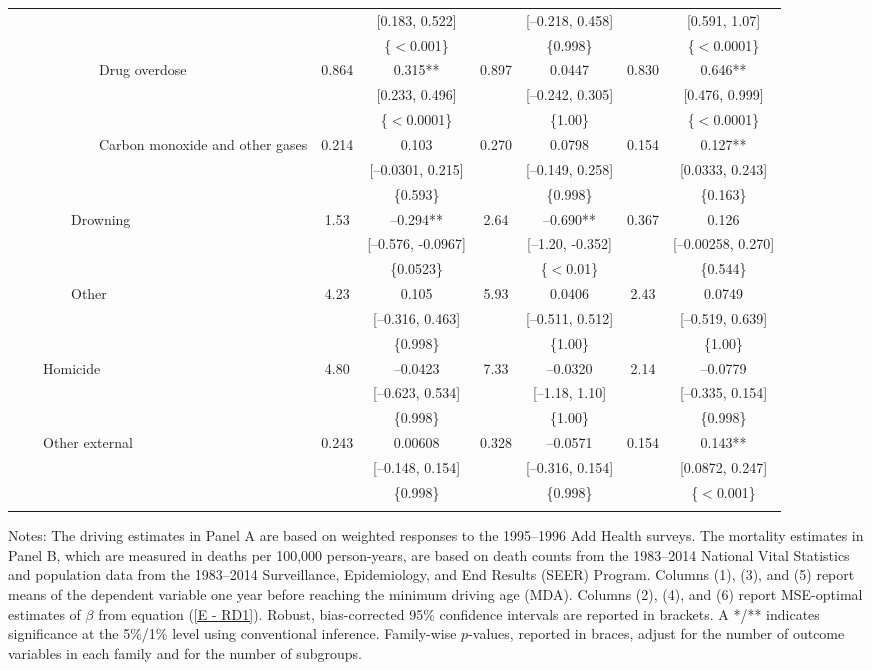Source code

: \documentclass{article}
\begin{document}
\begin{table}[tbp]
{\begin{tabularx}{\linewidth}{lCcCcCc}
&&[0.183, 0.522]&&[--0.218, 0.458]&&[0.591, 1.07] \tabularnewline
&&\{\(<\)0.001\}&&\{0.998\}&&\{\(<\)0.0001\} \tabularnewline
\addlinespace[1ex] \ \ \ \ \ \ \ \ \ \ \ \ Drug overdose&0.864&0.315**&0.897&0.0447&0.830&0.646** \tabularnewline
&&[0.233, 0.496]&&[--0.242, 0.305]&&[0.476, 0.999] \tabularnewline
&&\{\(<\)0.0001\}&&\{1.00\}&&\{\(<\)0.0001\} \tabularnewline
\addlinespace[1ex] \ \ \ \ \ \ \ \ \ \ \ \ Carbon monoxide and other gases&0.214&0.103&0.270&0.0798&0.154&0.127** \tabularnewline
&&[--0.0301, 0.215]&&[--0.149, 0.258]&&[0.0333, 0.243] \tabularnewline
&&\{0.593\}&&\{0.998\}&&\{0.163\} \tabularnewline
\addlinespace[1ex] \ \ \ \ \ \ \ \ Drowning&1.53&--0.294**&2.64&--0.690**&0.367&0.126 \tabularnewline
&&[--0.576, -0.0967]&&[--1.20, -0.352]&&[--0.00258, 0.270] \tabularnewline
&&\{0.0523\}&&\{\(<\)0.01\}&&\{0.544\} \tabularnewline
\addlinespace[1ex] \ \ \ \ \ \ \ \ Other&4.23&0.105&5.93&0.0406&2.43&0.0749 \tabularnewline
&&[--0.316, 0.463]&&[--0.511, 0.512]&&[--0.519, 0.639] \tabularnewline
&&\{0.998\}&&\{1.00\}&&\{1.00\} \tabularnewline
\addlinespace[1ex] \ \ \ \ Homicide&4.80&--0.0423&7.33&--0.0320&2.14&--0.0779 \tabularnewline
&&[--0.623, 0.534]&&[--1.18, 1.10]&&[--0.335, 0.154] \tabularnewline
&&\{0.998\}&&\{1.00\}&&\{0.998\} \tabularnewline
\addlinespace[1ex] \ \ \ \ Other external&0.243&0.00608&0.328&--0.0571&0.154&0.143** \tabularnewline
&&[--0.148, 0.154]&&[--0.316, 0.154]&&[0.0872, 0.247] \tabularnewline
&&\{0.998\}&&\{0.998\}&&\{\(<\)0.001\} \tabularnewline
\bottomrule \addlinespace[\belowrulesep]

\end{tabularx}
\begin{flushleft}
\scriptsize Notes: The driving estimates in Panel A are based on weighted responses to the 1995--1996 Add Health surveys. The mortality estimates in Panel B, which are measured in deaths per 100,000 person-years, are based on death counts from the 1983--2014 National Vital Statistics and population data from the 1983--2014 Surveillance, Epidemiology, and End Results (SEER) Program.  Columns (1), (3), and (5) report means of the dependent variable one year before reaching the minimum driving age (MDA). Columns (2), (4), and (6) report MSE-optimal estimates of \(\beta\) from equation (\ref{E - RD1}). Robust, bias-corrected 95\% confidence intervals are reported in brackets. A */** indicates significance at the 5\%/1\% level using conventional inference. Family-wise \(p\)-values, reported in braces, adjust for the number of outcome variables in each family and for the number of subgroups.
\end{flushleft}
}
\end{table}
\end{document}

• • • • • • •

Task details ::
Among the entries above, find the line with "0.305]&&[0.476, 0.999] \tabularnewline" and the line with "0.512]&&[--0.519, 0.639] \tabularnewline"; give again exactly these two lines and all lines between them.

Exercise solution ::
&&[0.233, 0.496]&&[--0.242, 0.305]&&[0.476, 0.999] \tabularnewline
&&\{\(<\)0.0001\}&&\{1.00\}&&\{\(<\)0.0001\} \tabularnewline
\addlinespace[1ex] \ \ \ \ \ \ \ \ \ \ \ \ Carbon monoxide and other gases&0.214&0.103&0.270&0.0798&0.154&0.127** \tabularnewline
&&[--0.0301, 0.215]&&[--0.149, 0.258]&&[0.0333, 0.243] \tabularnewline
&&\{0.593\}&&\{0.998\}&&\{0.163\} \tabularnewline
\addlinespace[1ex] \ \ \ \ \ \ \ \ Drowning&1.53&--0.294**&2.64&--0.690**&0.367&0.126 \tabularnewline
&&[--0.576, -0.0967]&&[--1.20, -0.352]&&[--0.00258, 0.270] \tabularnewline
&&\{0.0523\}&&\{\(<\)0.01\}&&\{0.544\} \tabularnewline
\addlinespace[1ex] \ \ \ \ \ \ \ \ Other&4.23&0.105&5.93&0.0406&2.43&0.0749 \tabularnewline
&&[--0.316, 0.463]&&[--0.511, 0.512]&&[--0.519, 0.639] \tabularnewline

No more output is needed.